Cypher RAG Procedures

NornicDB exposes seam-aligned Cypher procedures for in-query RAG orchestration:

  • CALL db.retrieve({query: '...', limit: 10, ...})
  • CALL db.rretrieve({query: '...', limit: 10, ...})
  • CALL db.rerank({query: '...', candidates: [...], rerankTopK: 50, rerankMinScore: 0.0})
  • CALL db.index.vector.embed('...') YIELD embedding
  • CALL db.infer({prompt: '...', max_tokens: 256, ...})

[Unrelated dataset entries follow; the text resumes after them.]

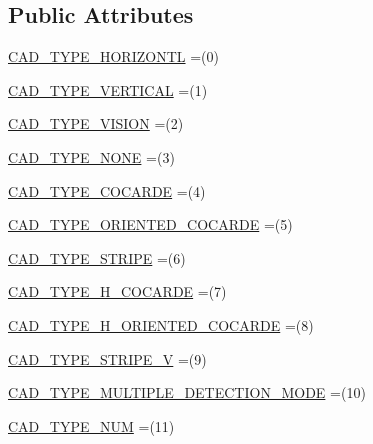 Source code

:\subsection*{Public Attributes}
\begin{DoxyCompactItemize}
\item 
\hyperlink{enumworkspace_1_1_a_r_drone_nav_data_1_1src_1_1controller_1_1_vision_tag_1_1_vision_tag_type_a60eb4abf00641492c9290ab815a12d83}{C\+A\+D\+\_\+\+T\+Y\+P\+E\+\_\+\+H\+O\+R\+I\+Z\+O\+N\+T\+L} =(0)
\item 
\hyperlink{enumworkspace_1_1_a_r_drone_nav_data_1_1src_1_1controller_1_1_vision_tag_1_1_vision_tag_type_a0464f384da4f06cc12a6c7174462870d}{C\+A\+D\+\_\+\+T\+Y\+P\+E\+\_\+\+V\+E\+R\+T\+I\+C\+A\+L} =(1)
\item 
\hyperlink{enumworkspace_1_1_a_r_drone_nav_data_1_1src_1_1controller_1_1_vision_tag_1_1_vision_tag_type_a6cc20f5039f234ad0d6759fb42610635}{C\+A\+D\+\_\+\+T\+Y\+P\+E\+\_\+\+V\+I\+S\+I\+O\+N} =(2)
\item 
\hyperlink{enumworkspace_1_1_a_r_drone_nav_data_1_1src_1_1controller_1_1_vision_tag_1_1_vision_tag_type_acfc23f31371bb8ad235a943f1397b1b9}{C\+A\+D\+\_\+\+T\+Y\+P\+E\+\_\+\+N\+O\+N\+E} =(3)
\item 
\hyperlink{enumworkspace_1_1_a_r_drone_nav_data_1_1src_1_1controller_1_1_vision_tag_1_1_vision_tag_type_a4432e81a6b4667a07cba9fe802f096c2}{C\+A\+D\+\_\+\+T\+Y\+P\+E\+\_\+\+C\+O\+C\+A\+R\+D\+E} =(4)
\item 
\hyperlink{enumworkspace_1_1_a_r_drone_nav_data_1_1src_1_1controller_1_1_vision_tag_1_1_vision_tag_type_a62f1935ce82a27691ea413ca8f0f2bca}{C\+A\+D\+\_\+\+T\+Y\+P\+E\+\_\+\+O\+R\+I\+E\+N\+T\+E\+D\+\_\+\+C\+O\+C\+A\+R\+D\+E} =(5)
\item 
\hyperlink{enumworkspace_1_1_a_r_drone_nav_data_1_1src_1_1controller_1_1_vision_tag_1_1_vision_tag_type_a3811228ba6ce75ef1f8508240056df5e}{C\+A\+D\+\_\+\+T\+Y\+P\+E\+\_\+\+S\+T\+R\+I\+P\+E} =(6)
\item 
\hyperlink{enumworkspace_1_1_a_r_drone_nav_data_1_1src_1_1controller_1_1_vision_tag_1_1_vision_tag_type_ae9290eb7796785974a1620e73fa6b833}{C\+A\+D\+\_\+\+T\+Y\+P\+E\+\_\+\+H\+\_\+\+C\+O\+C\+A\+R\+D\+E} =(7)
\item 
\hyperlink{enumworkspace_1_1_a_r_drone_nav_data_1_1src_1_1controller_1_1_vision_tag_1_1_vision_tag_type_a9d4c4d9ed65610fe2c42f9c896588b12}{C\+A\+D\+\_\+\+T\+Y\+P\+E\+\_\+\+H\+\_\+\+O\+R\+I\+E\+N\+T\+E\+D\+\_\+\+C\+O\+C\+A\+R\+D\+E} =(8)
\item 
\hyperlink{enumworkspace_1_1_a_r_drone_nav_data_1_1src_1_1controller_1_1_vision_tag_1_1_vision_tag_type_abcd3997ce824e85268d0e1aeb09cc6f7}{C\+A\+D\+\_\+\+T\+Y\+P\+E\+\_\+\+S\+T\+R\+I\+P\+E\+\_\+\+V} =(9)
\item 
\hyperlink{enumworkspace_1_1_a_r_drone_nav_data_1_1src_1_1controller_1_1_vision_tag_1_1_vision_tag_type_aa30facc02f1da487ef34f3da40fe8730}{C\+A\+D\+\_\+\+T\+Y\+P\+E\+\_\+\+M\+U\+L\+T\+I\+P\+L\+E\+\_\+\+D\+E\+T\+E\+C\+T\+I\+O\+N\+\_\+\+M\+O\+D\+E} =(10)
\item 
\hyperlink{enumworkspace_1_1_a_r_drone_nav_data_1_1src_1_1controller_1_1_vision_tag_1_1_vision_tag_type_adc9d19727873ae1841d93cc4d5af866d}{C\+A\+D\+\_\+\+T\+Y\+P\+E\+\_\+\+N\+U\+M} =(11)
\end{DoxyCompactItemize}
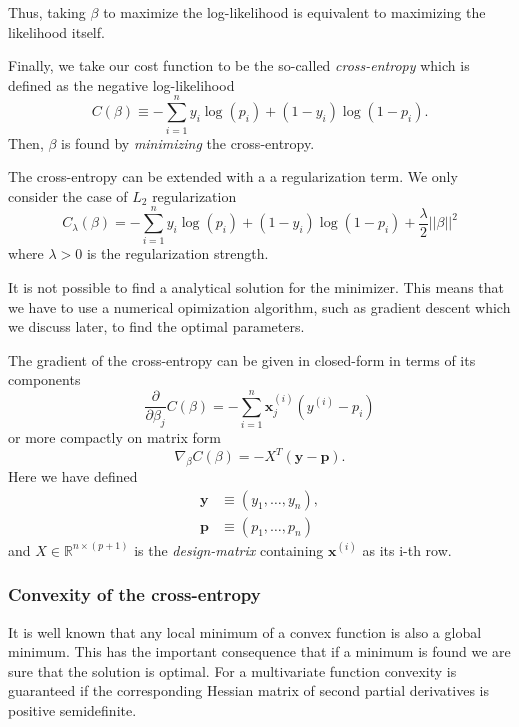 \documentclass[a4paper, twocolumn]{article}
\begin{document}
Thus, taking $\beta$ to maximize the log-likelihood is equivalent to maximizing the likelihood itself. 

Finally, we take our 
cost function to be the so-called \textit{cross-entropy} which is defined as the negative log-likelihood 
\begin{equation}
 C(\beta) \equiv   -\sum_{i=1}^n y_i \log(p_i) + (1-y_i) \log(1-p_i) \label{logRegCrossEntropy}.
\end{equation}
Then, $\beta$ is found by \textit{minimizing} the cross-entropy. 

The cross-entropy can be extended with a 
a regularization term. We only consider the case of $L_2$ regularization
\begin{equation}
 C_\lambda (\beta) = -\sum_{i=1}^n y_i \log(p_i) + (1-y_i) \log(1-p_i) + \frac{\lambda}{2} ||\beta||^2 \label{reglogRegCrossEntropy}
\end{equation}
where $\lambda > 0$ is the regularization strength.

It is not possible to find a analytical solution for the minimizer. This means that we have to use a
numerical opimization algorithm, such as gradient descent which we discuss later, to find the optimal parameters.

The gradient of the cross-entropy can be given in closed-form in terms of its components
\begin{equation}
 \frac{\partial}{\partial \beta_j} C(\beta) = - \sum_{i=1}^n \mathbf{x}_j^{(i)} \left( y^{(i)} - p_i \right)
\end{equation}
or more compactly on matrix form
\begin{equation}
 \nabla_\beta C(\beta) = - X^{T} \left( \mathbf{y} - \mathbf{p} \right). 
\end{equation}
Here we have defined \begin{align}
\mathbf{y} &\equiv (y_1,\dots,y_n), \\       
      \mathbf{p} &\equiv \left( p_1,\dots,p_n \right)
      \end{align}
and $X \in \mathbb{R}^{n \times (p+1)}$ is the \textit{design-matrix} containing $\mathbf{x}^{(i)}$ as its i-th row.
\subsubsection{Convexity of the cross-entropy}
It is well known that any local minimum of a convex function is also a global minimum. This has the important consequence 
that if a minimum is found we are sure that the solution is optimal. For a multivariate function convexity is guaranteed 
if the corresponding Hessian matrix of second partial derivatives is positive semidefinite.
\end{document}
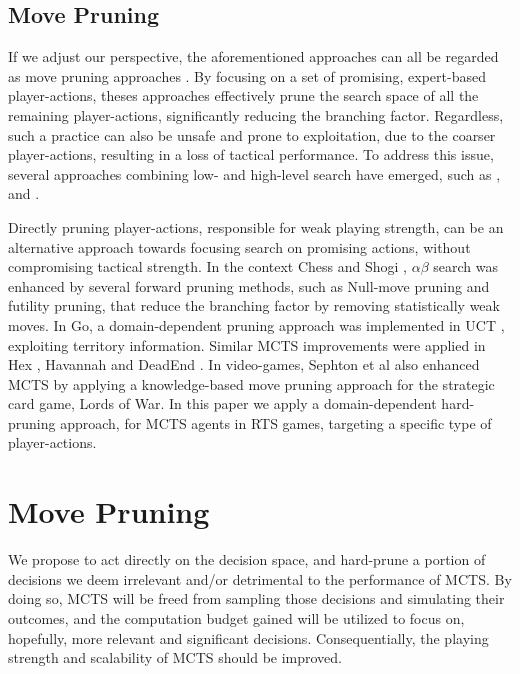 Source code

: \documentclass[conference]{IEEEtran}
\begin{document}
\subsection{Move Pruning}

If we adjust our perspective, the aforementioned approaches can all be regarded as move pruning approaches \cite{yang_integrating_2020}. By focusing on a set of promising, expert-based player-actions, theses approaches effectively prune the search space of all the remaining player-actions, significantly reducing the branching factor. Regardless, such a practice can also be unsafe and prone to exploitation, due to the coarser player-actions, resulting in a loss of tactical performance. To address this issue, several approaches combining low- and high-level search have emerged, such as \cite{barriga_combining_2017}, \cite{neufeld_hybrid_2019} and \cite{moraes_action_2018}.

Directly pruning player-actions, responsible for weak playing strength, can be an alternative approach towards focusing search on promising actions, without compromising tactical strength. In the context Chess \cite{heinz_adaptive_1999} and Shogi \cite{hoki_efficiency_2012}, $\alpha\beta$ search was enhanced by several forward pruning methods, such as Null-move pruning and futility pruning, that reduce the branching factor by removing statistically weak moves. In Go, a domain-dependent pruning approach was implemented in UCT \cite{huang_pruning_2010-1}, exploiting territory information. Similar MCTS improvements were applied in Hex \cite{arneson_monte_2010-1}, Havannah \cite{dugueperoux_pruning_2016} and DeadEnd \cite{he_game_2008-1}. In video-games, Sephton et al \cite{sephton_heuristic_2014} also enhanced MCTS by applying a knowledge-based move pruning approach for the strategic card game, Lords of War. In this paper we apply a domain-dependent hard-pruning approach, for MCTS agents in RTS games, targeting a specific type of player-actions.

\section{Move Pruning}

We propose to act directly on the decision space, and hard-prune a portion of decisions we deem irrelevant and/or detrimental to the performance of MCTS. By doing so, MCTS will be freed from sampling those decisions and simulating their outcomes, and the computation budget gained will be utilized to focus on, hopefully, more relevant and significant decisions. Consequentially, the playing strength and scalability of MCTS should be improved.
\end{document}
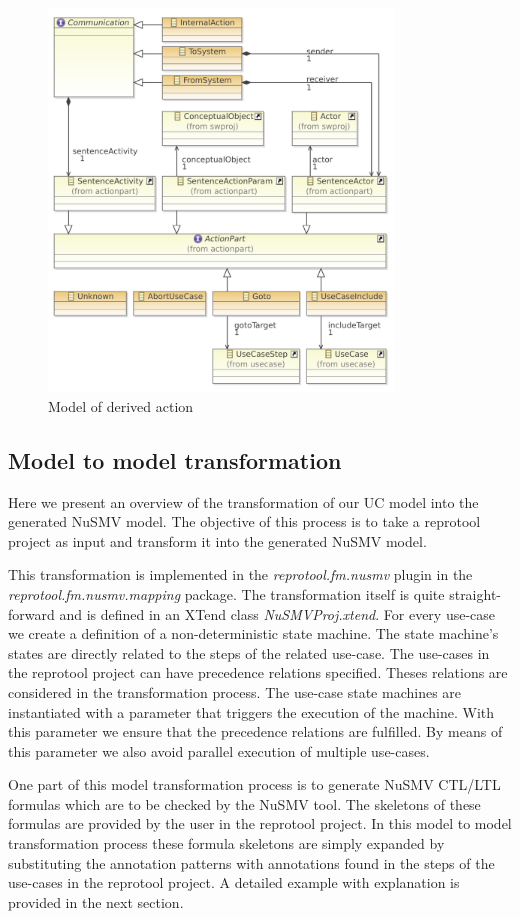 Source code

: \begin{figure}[ht]
  \centering
  \includegraphics[width=260pt]{images/ReprotoolActionsModel}
  \caption{Model of derived action}
  \label{fig:ReprotoolActionsModel}
\end{figure}

\subsection{Model to model transformation}

Here we present an overview of the transformation of our UC model into the generated NuSMV model. The objective of this process is to
take a reprotool project as input and transform it into the generated NuSMV model.

This transformation is implemented in the \emph{reprotool.fm.nusmv} plugin in the \emph{reprotool.fm.nusmv.mapping} package.
The transformation itself is quite straight-forward and is defined in an XTend class \emph{NuSMVProj.xtend}.
For every use-case we create a definition of a non-deterministic state machine.
The state machine's states are directly related to the steps of the related use-case.
The use-cases in the reprotool project can have precedence relations specified. Theses relations are considered in the
transformation process. The use-case state machines are instantiated with a parameter that triggers the execution of the machine.
With this parameter we ensure that the precedence relations are fulfilled. By means of this parameter we also avoid parallel execution
of multiple use-cases.

One part of this model transformation process is to generate NuSMV CTL/LTL formulas which are to be checked by the NuSMV tool. The
skeletons of these formulas are provided by the user in the reprotool project. In this model to model transformation process these
formula skeletons are simply expanded by substituting the annotation patterns with annotations found in the steps of the use-cases
in the reprotool project. A detailed example with explanation is provided in the next section.

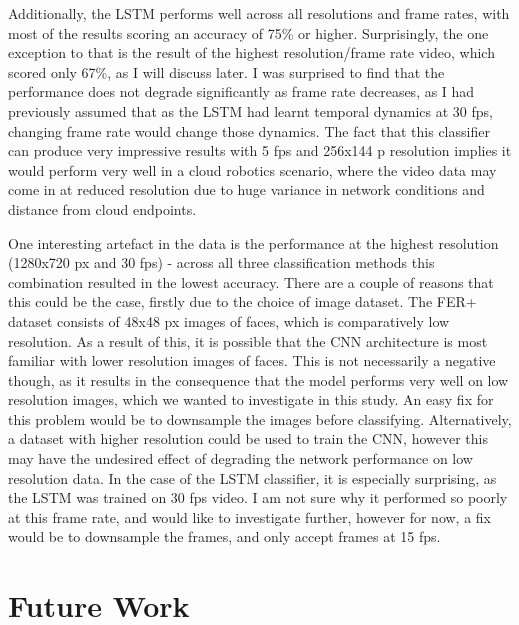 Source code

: \documentclass[sigconf]{acmart}
\begin{document}
{Additionally, the LSTM performs well across all resolutions and frame rates,
with most of the results scoring an accuracy of 75\% or higher. Surprisingly,
the one exception to that is the result of the highest resolution/frame rate
video, which
scored only 67\%, as I will discuss later. 
I was surprised to find that the performance does not degrade significantly as frame rate
decreases, as I had previously assumed that as the LSTM had learnt temporal
dynamics at 30 fps, changing frame rate would change those dynamics.
The fact that this classifier can
produce very impressive results with 5 fps and 256x144 p resolution implies it
would perform very well in a cloud robotics scenario, where the video data may
come in at reduced resolution due to huge variance in network conditions and
distance from cloud endpoints.

One interesting artefact in the data is the performance at the highest
resolution (1280x720 px and 30 fps) - across all three classification methods
this combination resulted in the lowest accuracy.
There are a couple of
reasons that this could be the case, firstly due to the choice of image
dataset. The FER+ dataset consists of 48x48 px images of faces, which is
comparatively low resolution. As a result of this, it is possible that
the CNN architecture is most familiar with lower resolution images of faces.
This is not necessarily a negative though, as it results in the consequence
that the model performs very well on low resolution images, which we wanted to
investigate
in this study. 
An easy fix for this problem would be to downsample the images before
classifying. Alternatively, a dataset with higher resolution could be used to train the
CNN, however this may have the undesired effect of degrading the network
performance on low resolution data.
In the case of the LSTM classifier, it is especially surprising, as the LSTM
was trained on 30 fps video. I am not sure why it performed so poorly at this
frame rate, and would like to investigate further, however for now, a fix
would be to downsample the frames, and only accept frames at 15 fps.


\section{Future Work}

}
\end{document}
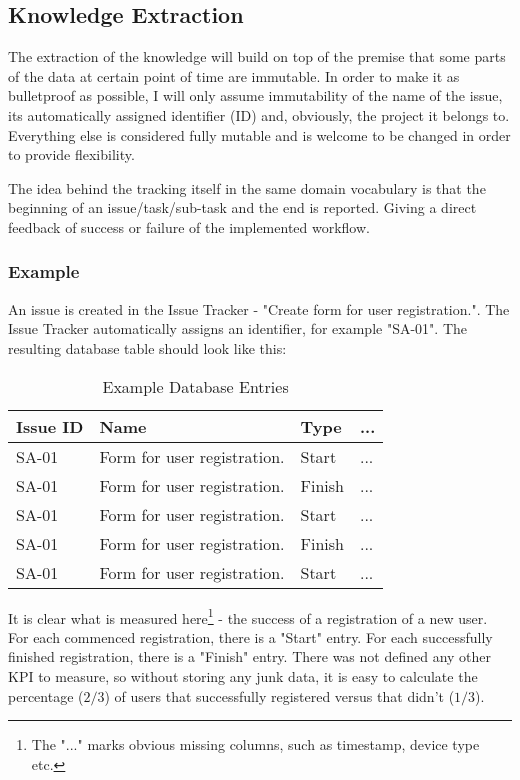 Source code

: \subsection{Knowledge Extraction}

The extraction of the knowledge will build on top of the premise that some parts of the data at certain point of time are immutable. In order to make it as bulletproof as possible, I will only assume immutability of the name of the issue, its automatically assigned identifier (ID) and, obviously, the project it belongs to. Everything else is considered fully mutable and is welcome to be changed in order to provide flexibility.

The idea behind the tracking itself in the same domain vocabulary is that the beginning of an issue/task/sub-task and the end is reported. Giving a direct feedback of success or failure of the implemented workflow.

\subsubsection*{Example}

An issue is created in the Issue Tracker - "Create form for user registration.". The Issue Tracker automatically assigns an identifier, for example "SA-01". The resulting database table should look like this:

\bigbreak

\begin{table}[!ht]
\begin{center}
\begin{tabular}{|l|l|l|l|}
\hline
\textbf{Issue ID} & \textbf{Name} & \textbf{Type} & \textbf{...} \\
\hline
SA-01 & Form for user registration. & Start & ... \\
\hline
SA-01 & Form for user registration. & Finish & ... \\
\hline
SA-01 & Form for user registration. & Start & ...\\
\hline
SA-01 & Form for user registration. & Finish & ... \\
\hline
SA-01 & Form for user registration. & Start & ...\\
\hline
\end{tabular}
\end{center}
\caption{Example Database Entries}
\label{tab:ex_db}
\end{table}

It is clear what is measured here\footnote{The "..." marks obvious missing columns, such as timestamp, device type etc.} - the success of a registration of a new user. For each commenced registration, there is a "Start" entry. For each successfully finished registration, there is a "Finish" entry. There was not defined any other KPI to measure, so without storing any junk data, it is easy to calculate the percentage ($2/3$) of users that successfully registered versus that didn't ($1/3$).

These procedures are read-only and designed to map directly to internal contracts:

  • Retrieval/rerank use existing search.Service + SearchOptions.
  • Inference uses existing Heimdall manager Generate/Chat contracts.

Procedure behavior

  • db.retrieve

    • Uses existing hybrid search behavior.
    • Reranking is optional and follows request/config defaults.
  • db.rretrieve

    • Shorthand retrieve path for simple usage.
    • Automatically enables rerank only when a reranker is configured and available.
    • Useful when you want one-call behavior while keeping db.retrieve + db.rerank available for explicit before/after comparisons.
  • db.rerank

    • Matches Stage-2 rerank API directly (does not run retrieval).
    • Requires caller-provided candidate rows (for example from db.retrieve).
    • Becomes pass-through ranking when no reranker is configured/available.
    • Use rerankTopK / rerankMinScore to tune rerank behavior.
  • db.index.vector.embed

    • Embeds a text string using the configured embedding service for the current database.
    • Returns a vector array via YIELD embedding.
    • This is useful for fully manual Cypher search pipelines.
  • db.infer caching behavior

    • Not cached by default.
    • Opt in per-call with cache: true in the request map when deterministic reuse is desired.

Example

CALL db.retrieve({query: 'zero-trust architecture', limit: 5}) YIELD node, score
WITH node, score
CALL db.infer({
  prompt: 'Summarize this node briefly: ' + coalesce(node.content, toString(node)),
  max_tokens: 120,
  temperature: 0.0
}) YIELD text
RETURN node, score, text
CALL db.retrieve({query: 'zero-trust architecture', limit: 20}) YIELD node, score
WITH collect({id: node.id, content: coalesce(node.content, toString(node)), score: score}) AS candidates
CALL db.rerank({query: 'zero-trust architecture', candidates: candidates, rerankTopK: 20}) YIELD id, final_score
RETURN id, final_score
CALL db.index.vector.embed('zero-trust architecture') YIELD embedding
CALL db.index.vector.queryNodes('doc_idx', 10, embedding) YIELD node, score
RETURN node, score

If you use db.index.vector.embed(), pass the returned embedding array into db.index.vector.queryNodes(..., embedding) (or an inline array equivalent) for explicit pipeline control.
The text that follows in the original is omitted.